** Task **
Nothing but a number should be given: how many lines in the listing contain the word "crypto".

##############################

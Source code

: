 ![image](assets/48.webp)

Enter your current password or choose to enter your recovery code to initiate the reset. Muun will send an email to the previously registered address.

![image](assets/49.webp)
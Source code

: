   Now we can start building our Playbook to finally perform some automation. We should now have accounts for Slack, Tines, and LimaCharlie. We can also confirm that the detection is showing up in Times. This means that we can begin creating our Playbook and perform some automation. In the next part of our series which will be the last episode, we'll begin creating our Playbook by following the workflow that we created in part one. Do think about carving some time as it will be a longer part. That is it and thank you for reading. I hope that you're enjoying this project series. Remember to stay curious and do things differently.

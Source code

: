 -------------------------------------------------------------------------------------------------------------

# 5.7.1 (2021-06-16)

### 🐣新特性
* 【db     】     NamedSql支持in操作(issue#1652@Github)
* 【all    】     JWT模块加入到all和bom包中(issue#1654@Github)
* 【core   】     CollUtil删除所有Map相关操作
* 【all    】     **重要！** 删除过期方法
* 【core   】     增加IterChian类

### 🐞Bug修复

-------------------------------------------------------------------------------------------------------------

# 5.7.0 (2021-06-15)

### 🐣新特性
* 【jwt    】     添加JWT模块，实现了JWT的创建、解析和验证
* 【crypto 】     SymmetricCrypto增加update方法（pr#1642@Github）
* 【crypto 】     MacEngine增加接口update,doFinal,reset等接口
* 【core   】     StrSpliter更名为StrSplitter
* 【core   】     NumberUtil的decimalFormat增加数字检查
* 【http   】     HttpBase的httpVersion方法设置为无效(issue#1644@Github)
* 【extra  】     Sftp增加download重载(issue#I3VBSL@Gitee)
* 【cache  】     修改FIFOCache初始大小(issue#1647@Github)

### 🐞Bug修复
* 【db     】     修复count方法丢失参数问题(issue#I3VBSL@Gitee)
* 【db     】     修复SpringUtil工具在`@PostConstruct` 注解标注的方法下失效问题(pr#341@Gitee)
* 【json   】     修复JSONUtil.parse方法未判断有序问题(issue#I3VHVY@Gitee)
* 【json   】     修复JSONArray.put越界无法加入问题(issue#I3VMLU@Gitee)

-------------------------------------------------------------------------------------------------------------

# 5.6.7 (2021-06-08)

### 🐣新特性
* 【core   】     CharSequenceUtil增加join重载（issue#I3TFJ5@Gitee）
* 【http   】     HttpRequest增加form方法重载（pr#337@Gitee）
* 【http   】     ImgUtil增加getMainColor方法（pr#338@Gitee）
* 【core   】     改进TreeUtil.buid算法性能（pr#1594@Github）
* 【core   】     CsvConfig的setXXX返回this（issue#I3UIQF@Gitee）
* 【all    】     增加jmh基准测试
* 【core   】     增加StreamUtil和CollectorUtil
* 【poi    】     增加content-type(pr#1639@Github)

##############################

** Answer to the exercise **
2